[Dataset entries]
- Opening Delimiter -
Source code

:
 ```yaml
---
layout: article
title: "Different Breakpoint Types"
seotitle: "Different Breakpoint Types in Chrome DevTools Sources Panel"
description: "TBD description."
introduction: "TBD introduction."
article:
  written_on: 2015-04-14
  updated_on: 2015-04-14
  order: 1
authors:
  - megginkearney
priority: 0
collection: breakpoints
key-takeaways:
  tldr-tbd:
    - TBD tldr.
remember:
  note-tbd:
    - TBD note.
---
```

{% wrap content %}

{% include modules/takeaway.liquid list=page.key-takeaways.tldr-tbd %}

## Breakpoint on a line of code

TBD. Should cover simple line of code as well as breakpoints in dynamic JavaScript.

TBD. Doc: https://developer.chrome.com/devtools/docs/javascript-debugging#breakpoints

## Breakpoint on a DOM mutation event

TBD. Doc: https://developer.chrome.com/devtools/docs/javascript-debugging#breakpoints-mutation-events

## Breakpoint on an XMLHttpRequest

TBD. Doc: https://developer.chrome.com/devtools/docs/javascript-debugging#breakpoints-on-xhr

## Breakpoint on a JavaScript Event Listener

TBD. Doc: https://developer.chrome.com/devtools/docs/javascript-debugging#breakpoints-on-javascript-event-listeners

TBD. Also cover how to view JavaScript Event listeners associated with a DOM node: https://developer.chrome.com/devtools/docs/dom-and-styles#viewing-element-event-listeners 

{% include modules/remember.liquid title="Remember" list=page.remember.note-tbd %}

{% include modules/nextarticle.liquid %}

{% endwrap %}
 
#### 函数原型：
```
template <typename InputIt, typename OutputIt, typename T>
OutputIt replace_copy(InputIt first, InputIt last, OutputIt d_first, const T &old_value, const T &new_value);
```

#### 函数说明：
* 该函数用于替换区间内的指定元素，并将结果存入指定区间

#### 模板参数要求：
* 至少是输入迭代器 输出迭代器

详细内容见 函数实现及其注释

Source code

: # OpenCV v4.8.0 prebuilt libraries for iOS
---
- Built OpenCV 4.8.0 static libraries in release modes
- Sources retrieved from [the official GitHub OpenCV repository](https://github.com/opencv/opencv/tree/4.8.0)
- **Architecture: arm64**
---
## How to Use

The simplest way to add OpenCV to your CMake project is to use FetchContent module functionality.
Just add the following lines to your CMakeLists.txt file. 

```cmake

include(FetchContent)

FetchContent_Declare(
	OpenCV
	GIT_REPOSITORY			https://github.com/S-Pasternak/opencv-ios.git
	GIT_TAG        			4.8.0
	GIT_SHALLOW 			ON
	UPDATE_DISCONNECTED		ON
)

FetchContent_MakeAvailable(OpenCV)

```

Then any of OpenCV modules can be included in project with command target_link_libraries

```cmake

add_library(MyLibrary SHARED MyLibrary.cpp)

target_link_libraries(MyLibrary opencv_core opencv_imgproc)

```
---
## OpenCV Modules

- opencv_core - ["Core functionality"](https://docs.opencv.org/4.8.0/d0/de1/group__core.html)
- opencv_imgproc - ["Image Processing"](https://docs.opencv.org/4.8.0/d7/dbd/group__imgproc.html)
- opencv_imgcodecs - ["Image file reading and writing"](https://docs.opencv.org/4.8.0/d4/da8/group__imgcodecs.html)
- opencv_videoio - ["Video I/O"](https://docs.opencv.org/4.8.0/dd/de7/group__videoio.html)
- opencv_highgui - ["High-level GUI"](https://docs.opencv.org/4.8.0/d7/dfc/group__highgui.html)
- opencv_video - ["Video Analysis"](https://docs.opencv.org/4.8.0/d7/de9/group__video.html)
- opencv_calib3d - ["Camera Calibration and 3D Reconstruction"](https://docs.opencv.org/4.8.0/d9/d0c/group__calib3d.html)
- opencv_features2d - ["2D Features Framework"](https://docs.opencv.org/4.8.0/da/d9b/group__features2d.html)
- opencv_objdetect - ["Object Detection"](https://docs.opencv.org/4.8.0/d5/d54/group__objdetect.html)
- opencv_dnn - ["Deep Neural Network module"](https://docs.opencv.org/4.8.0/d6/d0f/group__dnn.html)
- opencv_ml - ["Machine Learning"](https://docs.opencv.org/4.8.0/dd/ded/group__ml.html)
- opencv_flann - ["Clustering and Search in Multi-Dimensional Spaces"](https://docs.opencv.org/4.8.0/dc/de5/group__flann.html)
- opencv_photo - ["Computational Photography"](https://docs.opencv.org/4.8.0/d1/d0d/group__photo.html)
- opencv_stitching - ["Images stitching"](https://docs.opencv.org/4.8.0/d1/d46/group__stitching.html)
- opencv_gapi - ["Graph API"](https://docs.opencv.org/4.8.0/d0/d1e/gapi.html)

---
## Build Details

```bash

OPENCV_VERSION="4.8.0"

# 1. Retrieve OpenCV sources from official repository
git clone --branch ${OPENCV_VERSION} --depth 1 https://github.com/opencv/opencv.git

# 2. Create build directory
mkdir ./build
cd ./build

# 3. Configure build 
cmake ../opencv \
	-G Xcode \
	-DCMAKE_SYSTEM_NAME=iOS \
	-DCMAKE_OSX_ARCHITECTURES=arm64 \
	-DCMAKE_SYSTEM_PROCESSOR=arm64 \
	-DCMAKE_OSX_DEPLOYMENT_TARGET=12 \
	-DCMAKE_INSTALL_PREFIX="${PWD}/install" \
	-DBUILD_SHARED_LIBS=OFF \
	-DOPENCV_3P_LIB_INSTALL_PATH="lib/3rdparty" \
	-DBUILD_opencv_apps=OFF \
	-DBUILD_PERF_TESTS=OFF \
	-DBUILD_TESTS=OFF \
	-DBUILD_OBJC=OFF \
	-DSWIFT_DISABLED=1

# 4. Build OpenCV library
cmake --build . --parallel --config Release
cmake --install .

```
- Closing Delimiter -
**About this exercise**
Beginning at the first line of the records, retype exactly every line up to and including the one with "## Breakpoint on a DOM mutation event".

**Output for this task**
Source code

:
 ```yaml
---
layout: article
title: "Different Breakpoint Types"
seotitle: "Different Breakpoint Types in Chrome DevTools Sources Panel"
description: "TBD description."
introduction: "TBD introduction."
article:
  written_on: 2015-04-14
  updated_on: 2015-04-14
  order: 1
authors:
  - megginkearney
priority: 0
collection: breakpoints
key-takeaways:
  tldr-tbd:
    - TBD tldr.
remember:
  note-tbd:
    - TBD note.
---
```

{% wrap content %}

{% include modules/takeaway.liquid list=page.key-takeaways.tldr-tbd %}

## Breakpoint on a line of code

TBD. Should cover simple line of code as well as breakpoints in dynamic JavaScript.

TBD. Doc: https://developer.chrome.com/devtools/docs/javascript-debugging#breakpoints

## Breakpoint on a DOM mutation event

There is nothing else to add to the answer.